### EXERCISE DIRECTIONS
Examine each line of the listing below. Copy those in which the string "розеток" appears.

### PROVIDED DATA
========================================
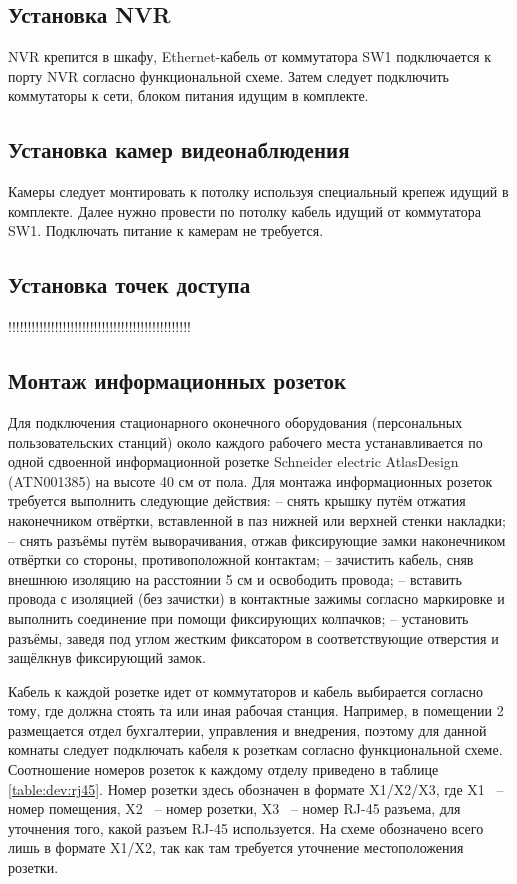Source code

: \subsection{Установка NVR}

NVR крепится в шкафу, Ethernet-кабель от коммутатора SW1 подключается к порту NVR согласно функциональной схеме.
Затем следует подключить коммутаторы к сети, блоком питания идущим в комплекте.

\subsection{Установка камер видеонаблюдения}

Камеры следует монтировать к потолку используя специальный крепеж идущий в комплекте. Далее 
нужно провести по потолку кабель идущий от коммутатора SW1. Подключать питание к камерам не требуется.

\subsection{Установка точек доступа}
!!!!!!!!!!!!!!!!!!!!!!!!!!!!!!!!!!!!!!!!!!!!!!!

\subsection{Монтаж информационных розеток}

Для подключения стационарного оконечного оборудования (персональных пользовательских станций) около каждого рабочего места устанавливается 
по одной сдвоенной информационной розетке Schneider electric AtlasDesign (ATN001385) на высоте 40 см от пола. Для монтажа информационных розеток 
требуется выполнить следующие действия:
– снять крышку путём отжатия наконечником отвёртки, вставленной в паз нижней или верхней стенки накладки;
– снять разъёмы путём выворачивания, отжав фиксирующие замки наконечником отвёртки со стороны, противоположной контактам;
– зачистить кабель, сняв внешнюю изоляцию на расстоянии 5 см и освободить провода;
– вставить провода с изоляцией (без зачистки) в контактные зажимы согласно маркировке и выполнить соединение при помощи фиксирующих колпачков;
– установить разъёмы, заведя под углом жестким фиксатором в соответствующие отверстия и защёлкнув фиксирующий замок.

Кабель к каждой розетке идет от коммутаторов и кабель выбирается согласно тому, где должна стоять та или иная рабочая станция.
Например, в помещении 2 размещается отдел бухгалтерии, управления и внедрения, поэтому для данной комнаты следует подключать кабеля к розеткам 
согласно функциональной схеме. Соотношение номеров розеток к каждому отделу приведено в таблице \ref{table:dev:rj45}. Номер розетки 
здесь обозначен в формате X1/X2/X3, где X1 ~-- номер помещения, X2 ~-- номер розетки, X3 ~-- номер RJ-45 разъема, для уточнения того,
какой разъем RJ-45 используется. На схеме обозначено всего лишь в формате X1/X2, так как там требуется уточнение местоположения розетки.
========================================
### OUTPUT FOR THIS EXERCISE
\subsection{Монтаж информационных розеток}
по одной сдвоенной информационной розетке Schneider electric AtlasDesign (ATN001385) на высоте 40 см от пола. Для монтажа информационных розеток 
согласно функциональной схеме. Соотношение номеров розеток к каждому отделу приведено в таблице \ref{table:dev:rj45}. Номер розетки 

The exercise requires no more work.